=== EXTRACTED INFORMATION ===
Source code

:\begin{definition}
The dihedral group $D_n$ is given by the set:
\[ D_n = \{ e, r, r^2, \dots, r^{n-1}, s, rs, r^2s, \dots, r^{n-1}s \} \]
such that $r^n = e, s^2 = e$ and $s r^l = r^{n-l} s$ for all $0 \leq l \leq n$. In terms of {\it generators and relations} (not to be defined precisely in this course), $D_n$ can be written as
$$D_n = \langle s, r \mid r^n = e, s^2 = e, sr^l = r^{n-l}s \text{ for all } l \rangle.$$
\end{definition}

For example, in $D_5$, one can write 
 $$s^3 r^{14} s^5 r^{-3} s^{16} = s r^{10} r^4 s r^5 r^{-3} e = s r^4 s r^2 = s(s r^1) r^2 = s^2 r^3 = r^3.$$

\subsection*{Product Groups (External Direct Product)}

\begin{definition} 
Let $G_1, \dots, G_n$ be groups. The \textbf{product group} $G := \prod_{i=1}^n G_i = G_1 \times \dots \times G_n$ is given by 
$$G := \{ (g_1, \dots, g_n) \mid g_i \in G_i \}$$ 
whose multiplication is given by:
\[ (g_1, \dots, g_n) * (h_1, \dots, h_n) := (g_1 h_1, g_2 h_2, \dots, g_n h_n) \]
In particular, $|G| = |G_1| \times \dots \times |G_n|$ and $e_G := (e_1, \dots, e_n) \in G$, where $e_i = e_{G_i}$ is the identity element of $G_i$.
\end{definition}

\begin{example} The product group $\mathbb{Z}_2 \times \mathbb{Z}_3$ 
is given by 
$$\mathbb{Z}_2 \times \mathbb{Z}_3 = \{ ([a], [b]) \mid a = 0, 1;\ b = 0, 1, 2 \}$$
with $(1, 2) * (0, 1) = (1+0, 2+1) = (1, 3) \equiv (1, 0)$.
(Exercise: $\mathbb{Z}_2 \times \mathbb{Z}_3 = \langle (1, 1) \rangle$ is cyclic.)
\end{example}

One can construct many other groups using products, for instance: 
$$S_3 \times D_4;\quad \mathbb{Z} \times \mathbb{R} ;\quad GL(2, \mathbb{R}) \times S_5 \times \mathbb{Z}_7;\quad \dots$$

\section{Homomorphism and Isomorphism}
===
#### PROBLEM TO SOLVE
Each line from the one containing "([a], [b]) \mid" through the last line of the entries is to be copied exactly, with no other lines added.

#### ANSWER TO THIS PROBLEM
$$\mathbb{Z}_2 \times \mathbb{Z}_3 = \{ ([a], [b]) \mid a = 0, 1;\ b = 0, 1, 2 \}$$
with $(1, 2) * (0, 1) = (1+0, 2+1) = (1, 3) \equiv (1, 0)$.
(Exercise: $\mathbb{Z}_2 \times \mathbb{Z}_3 = \langle (1, 1) \rangle$ is cyclic.)
\end{example}

One can construct many other groups using products, for instance: 
$$S_3 \times D_4;\quad \mathbb{Z} \times \mathbb{R} ;\quad GL(2, \mathbb{R}) \times S_5 \times \mathbb{Z}_7;\quad \dots$$

\section{Homomorphism and Isomorphism}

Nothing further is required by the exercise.